To my girls, Charlotte and Flora Lin. As I was making cookies this weekend, I thought of how we'd be doing this together someday soon. I picture you both sitting on the big counter top, flour everywhere, sugar spilled on the floor, something sweet in each of your mouths as we watch the mixer put it all togther. Papa asks every five minutes if there is anything he needs to taste test. We all act a little too silly because we've had way too much sugar, but that's ok today.
Not every day or moment or memory will be sweet, but this one will. We've got so many good times ahead!
~ ~ ~
I think of you every day, in all ways, both bad times and great ones, big ways and small ones. On rainy days, when there's nothing to do but make something. Or bake something. We'll do this all together, soon.
All of us, our family, we are separated right now. Your mama and papa are across the ocean, half a world away. Two sisters are separated but mountains, rivers and orphanage gates. Each of us, in a separate place.
It seemed so big at first. How could all of our broken hearts be fixed? How would it all come together? How would this mess ever be something good? How could God take all of this, this that doesn't seem to work together, and make it good?
I felt so mixed up sometimes. So did your papa. So did each of you.
There were still sweet times. Good times. But there was always something missing.
Things didn't seem like they would ever come together. Sometimes they felt like they would fall apart even more.
But now we know where all the pieces are. We know what the pieces are. We know what we need to bring us together. To make it right. To make life even sweeter.
No, it won't be perfect. There are times that situations will seem to be a little too hard or too fragile or just plain wrong in our lives together.
And then we will look back to what once seemed so impossible and remember how...
How it finally came together.
It is beginning to come together now. It is beginning to make sense a little bit.
I know you can't see it now. I know it won't seem right when you first are separated from everything you've ever known. I know, sweet one, that you'll feel more broken than ever. Torn apart.

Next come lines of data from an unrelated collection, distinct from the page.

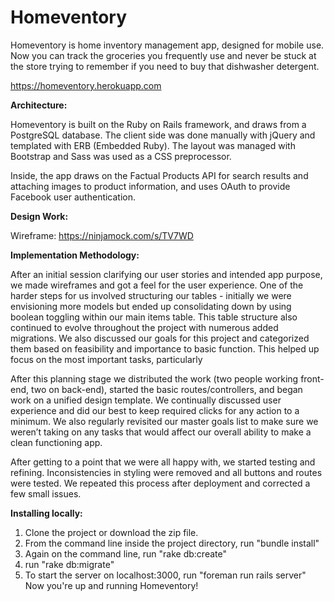 # Homeventory

Homeventory is home inventory management app, designed for mobile use.  Now you can track the groceries you frequently use and never be stuck at the store trying to remember if you need to buy that dishwasher detergent.

<https://homeventory.herokuapp.com>



**Architecture:**

Homeventory is built on the Ruby on Rails framework, and draws from a PostgreSQL database.  The client side was done manually with jQuery and templated with ERB (Embedded Ruby).  The layout was managed with Bootstrap and Sass was used as a CSS preprocessor.

Inside, the app draws on the Factual Products API for search results and attaching images to product information, and uses OAuth to provide Facebook user authentication.



**Design Work:**

Wireframe: <https://ninjamock.com/s/TV7WD>



**Implementation Methodology:**

After an initial session clarifying our user stories and intended app purpose, we made wireframes and got a feel for the user experience. One of the harder steps for us involved structuring our tables - initially we were envisioning more models but ended up consolidating down by using boolean toggling within our main items table. This table structure also continued to evolve throughout the project with numerous added migrations. We also discussed our goals for this project and categorized them based on feasibility and importance to basic function. This helped up focus on the most important tasks, particularly 
    
After this planning stage we distributed the work (two people working front-end, two on back-end), started the basic routes/controllers, and began work on a unified design template. We continually discussed user experience and did our best to keep required clicks for any action to a minimum. We also regularly revisited our master goals list to make sure we weren’t taking on any tasks that would affect our overall ability to make a clean functioning app.
    
After getting to a point that we were all happy with, we started testing and refining. Inconsistencies in styling were removed and all buttons and routes were tested. We repeated this process after deployment and corrected a few small issues.


**Installing locally:**

1. Clone the project or download the zip file.
2. From the command line inside the project directory, run "bundle install"
3. Again on the command line, run "rake db:create"
4. run "rake db:migrate"
4. To start the server on localhost:3000, run "foreman run rails server"
Now you're up and running Homeventory!
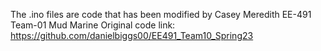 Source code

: The .ino files are code that has been modified by Casey Meredith
EE-491
Team-01 Mud Marine
Original code link: https://github.com/danielbiggs00/EE491_Team10_Spring23
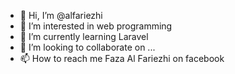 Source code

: - 👋 Hi, I’m @alfariezhi
- 👀 I’m interested in web programming
- 🌱 I’m currently learning Laravel
- 💞️ I’m looking to collaborate on ...
- 📫 How to reach me Faza Al Fariezhi on facebook

<!---
alfariezhi/alfariezhi is a ✨ special ✨ repository because its `README.md` (this file) appears on your GitHub profile.
You can click the Preview link to take a look at your changes.
--->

But, sometimes in life we have to take a little (or a lot) of heat. So far, you've done that alone.
Too many times.
There won't always be answers to the whys of our hard times. But, we'll be there with you.
We'll all be together.
We'll soon become a family. We'll go through mix ups and things that don't make sense together. And that will make life so much sweeter.
It will all be right in the end, don't worry.

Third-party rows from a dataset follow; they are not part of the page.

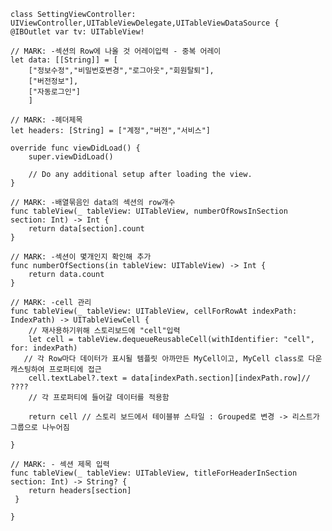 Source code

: 

	class SettingViewController: UIViewController,UITableViewDelegate,UITableViewDataSource {
    @IBOutlet var tv: UITableView!
    
    // MARK: -섹션의 Row에 나올 것 어레이입력 - 중복 어레이
    let data: [[String]] = [
        ["정보수정","비밀번호변경","로그아웃","회원탈퇴"],
        ["버전정보"],
        ["자동로그인"]
        ]
    
    // MARK: -헤더제목
    let headers: [String] = ["계정","버전","서비스"]
    
    override func viewDidLoad() {
        super.viewDidLoad()

        // Do any additional setup after loading the view.
    }

    // MARK: -배열묶음인 data의 섹션의 row개수
    func tableView(_ tableView: UITableView, numberOfRowsInSection section: Int) -> Int {
        return data[section].count
    }
    
    // MARK: -섹션이 몇개인지 확인해 추가
    func numberOfSections(in tableView: UITableView) -> Int {
        return data.count
    }
    
    // MARK: -cell 관리
    func tableView(_ tableView: UITableView, cellForRowAt indexPath: IndexPath) -> UITableViewCell {
        // 재사용하기위해 스토리보드에 "cell"입력
        let cell = tableView.dequeueReusableCell(withIdentifier: "cell", for: indexPath)
       // 각 Row마다 데이터가 표시될 템플릿 아까만든 MyCell이고, MyCell class로 다운 캐스팅하여 프로퍼티에 접근
        cell.textLabel?.text = data[indexPath.section][indexPath.row]// ????
        // 각 프로퍼티에 들어갈 데이터를 적용함 
        
        return cell // 스토리 보드에서 테이블뷰 스타일 : Grouped로 변경 -> 리스트가 그룹으로 나누어짐
        
    }
    
    // MARK: - 섹션 제목 입력
    func tableView(_ tableView: UITableView, titleForHeaderInSection section: Int) -> String? {
        return headers[section]
   	 }

	} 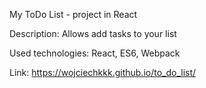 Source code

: My ToDo List - project in React



Description: Allows add tasks to your list


Used technologies: React, ES6, Webpack


Link: 
https://wojciechkkk.github.io/to_do_list/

God's got this. He's got us.
And always remember, if it's not ok yet, then it's not the end, because in the end, God wins. We're together with Him.
We can never be separated from Him or His love.
Together.
And we'll always be there to remind you of that, girls... with a hug and a reassuring word... and maybe a glass of milk and a plate of warm cookies.
TEARS and prayers for your sweet Princesses and their waiting Mama and Baba! Soon, sweet Lord, soon, please? (And give Flora Lin an extra hug for us on that special day when you see her sweet face and hold her in your arms for the first time.)